Subject Re: [firebird-support] firebird 2,0 and index optimization
Author Helen Borrie
At 02:34 AM 14/06/2007, you wrote:
>Does firebird 2 use indexes more functionally and fast with aggregate
>functions.

Fb 2 improves the way index statistics are used on composite indexes.

>I use views with aggregate functions.
>
>If i have a view that uses a group by function by id and i want to read a
>record from this view,
>
>does optimizer scan all records for calculating the data and build all the
>view or optimizer scan only records that i want from it.
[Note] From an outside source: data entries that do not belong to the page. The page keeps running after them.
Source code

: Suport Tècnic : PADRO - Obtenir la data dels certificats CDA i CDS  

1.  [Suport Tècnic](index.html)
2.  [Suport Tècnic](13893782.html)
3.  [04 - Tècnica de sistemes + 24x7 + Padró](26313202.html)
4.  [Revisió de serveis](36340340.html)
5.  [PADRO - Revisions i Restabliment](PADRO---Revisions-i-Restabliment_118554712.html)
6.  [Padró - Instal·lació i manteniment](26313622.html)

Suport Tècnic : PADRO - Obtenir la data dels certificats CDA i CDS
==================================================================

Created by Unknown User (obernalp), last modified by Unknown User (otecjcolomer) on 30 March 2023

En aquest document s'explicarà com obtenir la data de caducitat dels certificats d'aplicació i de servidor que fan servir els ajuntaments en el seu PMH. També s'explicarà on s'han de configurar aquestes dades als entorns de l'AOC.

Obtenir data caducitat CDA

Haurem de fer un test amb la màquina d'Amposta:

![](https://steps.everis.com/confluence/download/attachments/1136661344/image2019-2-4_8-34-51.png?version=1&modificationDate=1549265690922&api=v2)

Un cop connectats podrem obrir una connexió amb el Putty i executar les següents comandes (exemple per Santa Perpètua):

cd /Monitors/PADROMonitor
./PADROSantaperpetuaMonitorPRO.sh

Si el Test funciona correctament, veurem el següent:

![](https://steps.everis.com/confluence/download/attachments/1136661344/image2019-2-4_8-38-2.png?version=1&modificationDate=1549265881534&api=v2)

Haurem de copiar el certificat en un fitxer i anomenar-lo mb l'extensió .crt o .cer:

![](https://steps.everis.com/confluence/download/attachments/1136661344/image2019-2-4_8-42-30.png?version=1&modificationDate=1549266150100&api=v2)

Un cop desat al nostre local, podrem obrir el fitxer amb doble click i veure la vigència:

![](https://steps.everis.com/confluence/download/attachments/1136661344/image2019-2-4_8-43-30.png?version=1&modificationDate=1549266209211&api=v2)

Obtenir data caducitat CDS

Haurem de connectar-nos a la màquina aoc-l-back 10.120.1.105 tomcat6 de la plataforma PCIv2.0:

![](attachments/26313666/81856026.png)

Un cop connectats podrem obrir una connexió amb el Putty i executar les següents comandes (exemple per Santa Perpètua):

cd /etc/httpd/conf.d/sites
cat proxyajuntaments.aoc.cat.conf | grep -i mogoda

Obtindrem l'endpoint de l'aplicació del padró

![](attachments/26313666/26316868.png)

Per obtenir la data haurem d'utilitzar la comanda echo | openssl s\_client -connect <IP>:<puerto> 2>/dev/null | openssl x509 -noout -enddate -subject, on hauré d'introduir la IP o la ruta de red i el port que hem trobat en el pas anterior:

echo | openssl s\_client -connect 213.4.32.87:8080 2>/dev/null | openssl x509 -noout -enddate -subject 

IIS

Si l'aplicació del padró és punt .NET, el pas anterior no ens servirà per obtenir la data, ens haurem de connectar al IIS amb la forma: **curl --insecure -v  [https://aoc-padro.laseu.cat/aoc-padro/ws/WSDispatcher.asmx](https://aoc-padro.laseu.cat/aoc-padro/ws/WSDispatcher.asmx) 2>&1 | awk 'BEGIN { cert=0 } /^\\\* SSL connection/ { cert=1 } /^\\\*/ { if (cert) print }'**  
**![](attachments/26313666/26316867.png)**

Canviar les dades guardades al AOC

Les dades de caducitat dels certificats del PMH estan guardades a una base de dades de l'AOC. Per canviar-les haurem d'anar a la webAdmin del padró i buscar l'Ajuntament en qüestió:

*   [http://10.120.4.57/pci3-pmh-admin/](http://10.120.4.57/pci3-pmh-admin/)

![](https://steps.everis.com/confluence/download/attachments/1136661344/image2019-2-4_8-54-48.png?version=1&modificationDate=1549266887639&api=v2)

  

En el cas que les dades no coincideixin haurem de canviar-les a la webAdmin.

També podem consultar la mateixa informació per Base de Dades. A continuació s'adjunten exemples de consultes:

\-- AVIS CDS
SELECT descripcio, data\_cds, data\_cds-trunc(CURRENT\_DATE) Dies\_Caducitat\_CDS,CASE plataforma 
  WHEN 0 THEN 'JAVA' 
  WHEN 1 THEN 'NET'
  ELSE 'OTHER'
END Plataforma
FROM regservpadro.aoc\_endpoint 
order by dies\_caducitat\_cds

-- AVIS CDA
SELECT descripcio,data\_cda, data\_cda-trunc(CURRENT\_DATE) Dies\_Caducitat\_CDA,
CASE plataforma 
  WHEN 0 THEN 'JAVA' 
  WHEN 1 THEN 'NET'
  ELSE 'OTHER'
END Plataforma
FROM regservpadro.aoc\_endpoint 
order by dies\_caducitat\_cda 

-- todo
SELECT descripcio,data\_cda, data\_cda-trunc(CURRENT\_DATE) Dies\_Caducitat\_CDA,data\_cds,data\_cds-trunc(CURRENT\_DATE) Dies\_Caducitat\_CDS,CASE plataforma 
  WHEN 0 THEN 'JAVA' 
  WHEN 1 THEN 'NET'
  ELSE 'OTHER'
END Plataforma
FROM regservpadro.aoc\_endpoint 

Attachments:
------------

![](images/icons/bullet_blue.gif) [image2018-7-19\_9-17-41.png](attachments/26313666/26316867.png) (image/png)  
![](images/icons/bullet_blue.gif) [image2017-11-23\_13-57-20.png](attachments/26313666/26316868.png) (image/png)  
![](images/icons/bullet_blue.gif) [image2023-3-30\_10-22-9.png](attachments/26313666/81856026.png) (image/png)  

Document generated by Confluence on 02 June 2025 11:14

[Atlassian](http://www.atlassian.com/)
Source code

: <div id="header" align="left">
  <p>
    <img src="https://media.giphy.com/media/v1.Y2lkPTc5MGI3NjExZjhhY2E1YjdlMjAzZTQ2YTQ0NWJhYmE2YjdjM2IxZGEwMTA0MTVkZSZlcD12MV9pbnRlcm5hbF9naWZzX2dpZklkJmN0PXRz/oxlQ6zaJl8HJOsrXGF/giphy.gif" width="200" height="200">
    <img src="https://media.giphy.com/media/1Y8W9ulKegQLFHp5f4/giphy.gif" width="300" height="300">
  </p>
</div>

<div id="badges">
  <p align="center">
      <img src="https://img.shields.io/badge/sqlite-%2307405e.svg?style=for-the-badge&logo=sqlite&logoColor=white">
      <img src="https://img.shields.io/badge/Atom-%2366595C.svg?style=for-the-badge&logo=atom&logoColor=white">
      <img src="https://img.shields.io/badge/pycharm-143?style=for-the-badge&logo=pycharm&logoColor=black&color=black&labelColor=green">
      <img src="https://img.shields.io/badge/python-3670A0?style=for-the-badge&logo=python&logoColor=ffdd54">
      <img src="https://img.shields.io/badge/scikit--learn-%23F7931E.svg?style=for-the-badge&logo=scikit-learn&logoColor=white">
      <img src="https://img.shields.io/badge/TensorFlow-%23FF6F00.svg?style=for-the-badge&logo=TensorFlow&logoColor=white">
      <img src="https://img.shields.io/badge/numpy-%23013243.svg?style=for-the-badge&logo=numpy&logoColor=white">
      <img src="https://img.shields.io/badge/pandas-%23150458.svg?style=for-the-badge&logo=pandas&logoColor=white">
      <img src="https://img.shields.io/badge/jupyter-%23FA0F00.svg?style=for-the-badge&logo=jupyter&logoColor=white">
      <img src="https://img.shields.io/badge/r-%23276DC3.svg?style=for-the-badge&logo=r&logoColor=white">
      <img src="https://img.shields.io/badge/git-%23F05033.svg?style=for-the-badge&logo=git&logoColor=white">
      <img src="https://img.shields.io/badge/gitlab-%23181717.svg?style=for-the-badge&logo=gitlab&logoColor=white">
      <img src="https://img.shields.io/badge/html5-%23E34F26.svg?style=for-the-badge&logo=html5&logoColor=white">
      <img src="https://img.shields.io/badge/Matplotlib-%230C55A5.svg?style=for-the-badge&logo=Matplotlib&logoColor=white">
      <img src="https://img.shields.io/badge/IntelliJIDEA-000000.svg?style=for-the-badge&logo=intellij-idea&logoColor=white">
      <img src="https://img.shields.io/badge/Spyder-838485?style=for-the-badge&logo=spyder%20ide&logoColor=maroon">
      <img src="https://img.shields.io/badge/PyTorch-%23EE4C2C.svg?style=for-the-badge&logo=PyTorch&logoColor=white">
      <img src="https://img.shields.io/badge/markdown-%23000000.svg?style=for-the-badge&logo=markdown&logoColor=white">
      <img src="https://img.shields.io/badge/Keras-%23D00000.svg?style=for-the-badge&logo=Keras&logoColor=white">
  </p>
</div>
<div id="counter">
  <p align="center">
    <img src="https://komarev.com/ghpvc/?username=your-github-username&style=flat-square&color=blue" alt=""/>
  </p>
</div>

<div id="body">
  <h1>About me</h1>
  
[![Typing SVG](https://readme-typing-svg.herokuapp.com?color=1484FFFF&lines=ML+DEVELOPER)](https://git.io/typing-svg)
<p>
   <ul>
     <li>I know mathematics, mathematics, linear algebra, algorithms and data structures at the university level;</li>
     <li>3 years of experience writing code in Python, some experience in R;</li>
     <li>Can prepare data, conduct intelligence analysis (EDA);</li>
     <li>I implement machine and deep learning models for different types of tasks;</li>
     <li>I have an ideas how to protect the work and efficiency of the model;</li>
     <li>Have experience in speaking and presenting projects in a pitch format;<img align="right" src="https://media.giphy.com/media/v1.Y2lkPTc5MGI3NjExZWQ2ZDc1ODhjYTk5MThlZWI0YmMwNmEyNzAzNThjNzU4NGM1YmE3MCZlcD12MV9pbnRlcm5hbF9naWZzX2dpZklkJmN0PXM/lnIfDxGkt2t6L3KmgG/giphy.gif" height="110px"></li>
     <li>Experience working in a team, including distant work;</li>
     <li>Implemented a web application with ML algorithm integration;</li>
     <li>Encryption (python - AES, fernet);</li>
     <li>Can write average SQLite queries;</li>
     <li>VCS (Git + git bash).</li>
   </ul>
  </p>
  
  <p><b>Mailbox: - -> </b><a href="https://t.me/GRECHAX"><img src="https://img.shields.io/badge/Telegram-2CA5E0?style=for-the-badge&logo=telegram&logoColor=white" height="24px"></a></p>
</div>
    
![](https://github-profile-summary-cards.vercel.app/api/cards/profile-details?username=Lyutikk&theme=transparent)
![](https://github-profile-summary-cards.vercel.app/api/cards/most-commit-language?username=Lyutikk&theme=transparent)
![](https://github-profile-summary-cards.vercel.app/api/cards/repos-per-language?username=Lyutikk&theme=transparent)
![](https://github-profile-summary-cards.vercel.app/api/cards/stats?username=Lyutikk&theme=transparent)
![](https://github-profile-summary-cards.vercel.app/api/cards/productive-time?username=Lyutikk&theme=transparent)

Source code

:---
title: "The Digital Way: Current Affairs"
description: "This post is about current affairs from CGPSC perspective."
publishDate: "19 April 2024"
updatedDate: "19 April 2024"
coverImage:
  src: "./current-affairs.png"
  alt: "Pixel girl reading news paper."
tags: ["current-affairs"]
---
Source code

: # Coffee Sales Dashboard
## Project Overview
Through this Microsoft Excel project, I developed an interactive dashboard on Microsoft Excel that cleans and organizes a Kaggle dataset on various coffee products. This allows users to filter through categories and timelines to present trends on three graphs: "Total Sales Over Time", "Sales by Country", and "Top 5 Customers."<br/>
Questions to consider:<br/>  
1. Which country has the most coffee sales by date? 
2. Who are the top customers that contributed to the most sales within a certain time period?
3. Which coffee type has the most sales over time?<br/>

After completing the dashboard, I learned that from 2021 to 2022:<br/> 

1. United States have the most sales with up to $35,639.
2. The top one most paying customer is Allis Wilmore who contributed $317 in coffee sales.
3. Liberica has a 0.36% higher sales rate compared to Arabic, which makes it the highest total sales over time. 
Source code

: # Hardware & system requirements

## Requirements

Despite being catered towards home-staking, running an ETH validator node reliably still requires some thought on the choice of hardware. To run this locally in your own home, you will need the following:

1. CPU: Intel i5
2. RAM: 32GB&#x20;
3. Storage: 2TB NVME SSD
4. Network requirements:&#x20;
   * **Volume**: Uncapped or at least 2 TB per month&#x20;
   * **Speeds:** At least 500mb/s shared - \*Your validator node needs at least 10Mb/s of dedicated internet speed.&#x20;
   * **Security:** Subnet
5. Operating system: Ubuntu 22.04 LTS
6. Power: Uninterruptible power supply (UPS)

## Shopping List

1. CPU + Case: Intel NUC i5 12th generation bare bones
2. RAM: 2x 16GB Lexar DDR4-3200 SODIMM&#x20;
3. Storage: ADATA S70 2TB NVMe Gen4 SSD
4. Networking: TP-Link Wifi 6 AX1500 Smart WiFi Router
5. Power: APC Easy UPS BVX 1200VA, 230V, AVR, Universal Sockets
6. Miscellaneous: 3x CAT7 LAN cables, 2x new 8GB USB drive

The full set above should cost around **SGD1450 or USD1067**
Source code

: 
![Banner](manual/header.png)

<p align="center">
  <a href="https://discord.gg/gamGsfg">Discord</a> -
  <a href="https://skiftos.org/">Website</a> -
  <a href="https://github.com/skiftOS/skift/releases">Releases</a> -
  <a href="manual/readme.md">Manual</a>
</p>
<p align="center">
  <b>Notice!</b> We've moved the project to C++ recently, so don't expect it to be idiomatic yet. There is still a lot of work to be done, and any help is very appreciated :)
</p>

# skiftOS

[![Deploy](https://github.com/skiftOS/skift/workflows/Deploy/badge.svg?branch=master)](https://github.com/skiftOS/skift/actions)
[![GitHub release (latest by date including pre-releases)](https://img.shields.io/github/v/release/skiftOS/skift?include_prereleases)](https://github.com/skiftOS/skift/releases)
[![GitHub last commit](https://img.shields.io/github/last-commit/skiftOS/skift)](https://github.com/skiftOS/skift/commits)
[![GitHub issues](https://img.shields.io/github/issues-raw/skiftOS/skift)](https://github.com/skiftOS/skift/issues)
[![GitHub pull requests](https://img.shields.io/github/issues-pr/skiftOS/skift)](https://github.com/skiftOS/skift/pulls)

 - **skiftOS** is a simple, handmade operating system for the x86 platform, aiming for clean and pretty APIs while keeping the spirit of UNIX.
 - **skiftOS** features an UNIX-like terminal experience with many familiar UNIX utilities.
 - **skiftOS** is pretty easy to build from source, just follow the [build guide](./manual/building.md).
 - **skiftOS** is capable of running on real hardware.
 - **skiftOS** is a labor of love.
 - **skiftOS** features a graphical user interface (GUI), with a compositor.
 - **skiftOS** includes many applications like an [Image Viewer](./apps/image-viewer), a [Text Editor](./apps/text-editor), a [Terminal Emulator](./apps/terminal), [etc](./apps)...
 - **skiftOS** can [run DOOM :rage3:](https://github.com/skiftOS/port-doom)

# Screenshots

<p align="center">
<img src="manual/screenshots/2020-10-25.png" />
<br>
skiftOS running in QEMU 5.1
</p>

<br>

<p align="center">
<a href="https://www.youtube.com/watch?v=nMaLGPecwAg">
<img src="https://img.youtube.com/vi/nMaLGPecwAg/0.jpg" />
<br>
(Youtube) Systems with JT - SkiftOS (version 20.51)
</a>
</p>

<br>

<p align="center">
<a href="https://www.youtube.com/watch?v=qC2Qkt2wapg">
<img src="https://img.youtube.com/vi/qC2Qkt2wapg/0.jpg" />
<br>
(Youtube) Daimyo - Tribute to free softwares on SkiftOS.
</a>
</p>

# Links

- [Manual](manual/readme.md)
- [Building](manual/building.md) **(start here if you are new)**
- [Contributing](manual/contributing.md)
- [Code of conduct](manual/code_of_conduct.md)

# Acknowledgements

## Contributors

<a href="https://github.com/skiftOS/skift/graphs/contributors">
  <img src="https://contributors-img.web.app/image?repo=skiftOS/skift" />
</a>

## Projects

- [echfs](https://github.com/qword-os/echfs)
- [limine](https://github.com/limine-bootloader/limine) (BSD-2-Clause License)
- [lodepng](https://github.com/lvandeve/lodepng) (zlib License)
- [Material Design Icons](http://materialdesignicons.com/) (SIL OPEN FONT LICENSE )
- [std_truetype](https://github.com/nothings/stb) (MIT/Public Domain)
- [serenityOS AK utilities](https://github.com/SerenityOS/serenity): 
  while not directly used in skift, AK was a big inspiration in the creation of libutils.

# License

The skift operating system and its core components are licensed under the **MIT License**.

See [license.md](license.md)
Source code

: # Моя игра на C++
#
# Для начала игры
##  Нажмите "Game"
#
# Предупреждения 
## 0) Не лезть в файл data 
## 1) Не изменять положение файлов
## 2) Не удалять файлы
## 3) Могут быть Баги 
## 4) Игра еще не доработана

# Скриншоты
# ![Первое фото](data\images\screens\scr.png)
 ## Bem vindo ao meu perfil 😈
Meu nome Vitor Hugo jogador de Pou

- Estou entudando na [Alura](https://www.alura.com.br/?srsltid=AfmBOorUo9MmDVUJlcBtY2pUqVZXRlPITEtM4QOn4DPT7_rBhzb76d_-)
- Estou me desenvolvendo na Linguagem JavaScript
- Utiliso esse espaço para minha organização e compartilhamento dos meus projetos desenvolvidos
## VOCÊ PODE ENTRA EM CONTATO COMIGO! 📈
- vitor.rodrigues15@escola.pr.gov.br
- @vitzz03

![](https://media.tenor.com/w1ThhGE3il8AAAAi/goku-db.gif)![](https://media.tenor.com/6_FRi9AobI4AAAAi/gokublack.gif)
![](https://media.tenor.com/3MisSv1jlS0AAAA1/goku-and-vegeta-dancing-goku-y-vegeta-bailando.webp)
As Ann said, the optimizer doesn't operate on records: it considers
indexes and statistics and prepares a plan for the engine. But I
think possibly the question you want an answer to (forgive me if I'm
wong) is whether the engine applies the WHERE clause to filter a view
before aggregating, as with tables, using any indexes that are
useful; or has to form the unfiltered set first and operate without
the benefit of indexes for searching and aggregating, as with
selectable stored procedures.

The answer is the first: for views, the engine operates on "live"
data streams and the optimizer can provide indexed operations if they
would be useful. The trick is to ensure that the underlying tables
have indexes that remain useful for the filtering, aggregating and
ordering you want to do. Some view specifications might be so
abstruse as to perform no better than filtering and aggregating a
"dead" set from a SSP.

On the other side of the equation, if your aggregating criteria are
not going to vary, it can be better for performance to bypass the
view and use a SSP to extract the exact set you want, using input
parameters to determine the filter values.